For a long time I always had an ON period and then another OFF period. This period could be one week, 8 days, 12 days or 2 weeks. Then, I rested the same time. Due to that protocol, I had the mentality of making the most of the ON period, so I wanted to use as much as possible (300-500 mg), which always affected rest, sleep and diet control.I finally decided it was better to have continued use at a lower dose. Now there are no OFF periods in a cut diet and what I do is one loading day every week. My old cycles could look something like this:2 days 450mg - 5 days 300mg A week off. Now they look like this:1 day 300 mg - 6 days 150 mg 1 day 225 mg - 6 days 150 mg


----------



## Jin (Jun 8, 2020)

How have the results been and for how long are your cuttting/diet cycles?


----------



## Deadhead (Jun 9, 2020)

Jin said:


> How have the results been and for how long are your cuttting/diet cycles?



I'm curious myself.


----------



## Trump (Jun 18, 2020)

Interested in this once he gets back


----------



## Trump (Jul 25, 2020)

Did this protocol kill him??


----------



## Beti ona (Sep 14, 2020)

Hello everyone, sorry for the delay.


I had to eliminate the weekly loading days because by week 2 it got very annoying, so I directly have a 300mg in the first day followed by 18-24 days of 150mg. Sometimes I have to rest for 2 or 3 days and resume the cycle because sleeping gets difficult. Then, I'll rest for a week. This protocol confirms what many say: less is more. There are no sugar or carbohydrate cravings, I don't break the diet, which makes me feel better about myself. 
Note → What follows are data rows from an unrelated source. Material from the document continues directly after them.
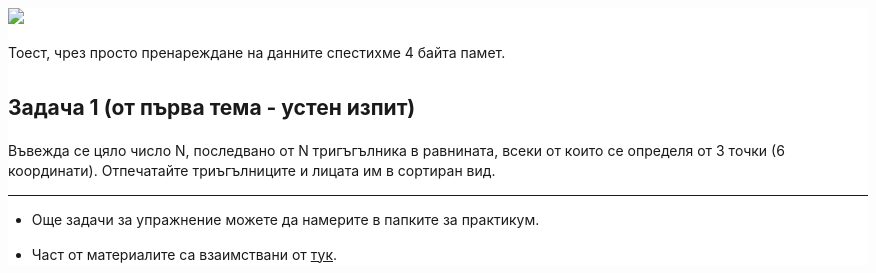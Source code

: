 ![](media/padding_3.png) 

Тоест, чрез просто пренареждане на данните спестихме 4 байта памет.

## Задача 1 (от първа тема - устен изпит)
Въвежда се цяло число N, последвано от N тригъгълника в равнината, всеки от които се определя от 3 точки (6 координати). Отпечатайте триъгълниците и лицата им в сортиран вид.

---
* Още задачи за упражнение можете да намерите в папките за практикум.

* Част от материалите са взаимствани от [тук](https://github.com/MariaGrozdeva/Object-oriented_programming_FMI/tree/main/Sem_01).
In my previous cycles, some days I used to have to "sleep" on the wooden floor, now the heat at night is not so horrible, I still wake up enough to pee and there are not many hours of sleep (the high protein diet and the daily stimulants also influence). I like to have a few naps and that keeps me going. 

If anyone has any questions, I will be happy to answer. 

My approach for the future is as follows: stay leaner in the off-season and when I'm going to cut, start with more cardio and keep this DNP protocol of low doses and manageable in the long term.


----------



## Beti ona (Sep 14, 2020)

Jin said:


> How have the results been and for how long are your cuttting/diet cycles?



My diet/training cut is about 20 weeks, so with this protocol I could have 3 weeks ON on DNP and one week off.


----------



## Beti ona (Sep 18, 2020)

I have some important conclusion. According to the tables on the amount of active product in the system, around day 8, your internal levels become stable so you could continue using the same amount of DNP and you would not notice greater effects. This is not true in practice. Like I said, I wish  had done 3 weeks and a week off, but when I hit the 16th day, I hit a wall and I have to stop, the sleep was really shit. By this I mean that long cycles cannot be indefinite unless you use miniscule amounts of DNP.


So my cycle with 150mg powder DNP will be something like 16 days ON and 8 days OFF.


----------



## snake (Sep 18, 2020)

I no interest in DNP but for other who are, thanks for the update. It's good to see when UG members follow up like this.


----------



## Beti ona (Sep 22, 2020)

You have to make DNP fit your diet, cardio, etc ... Don't make your program fit the amount of DNP you want to take, usually more than necessary.


----------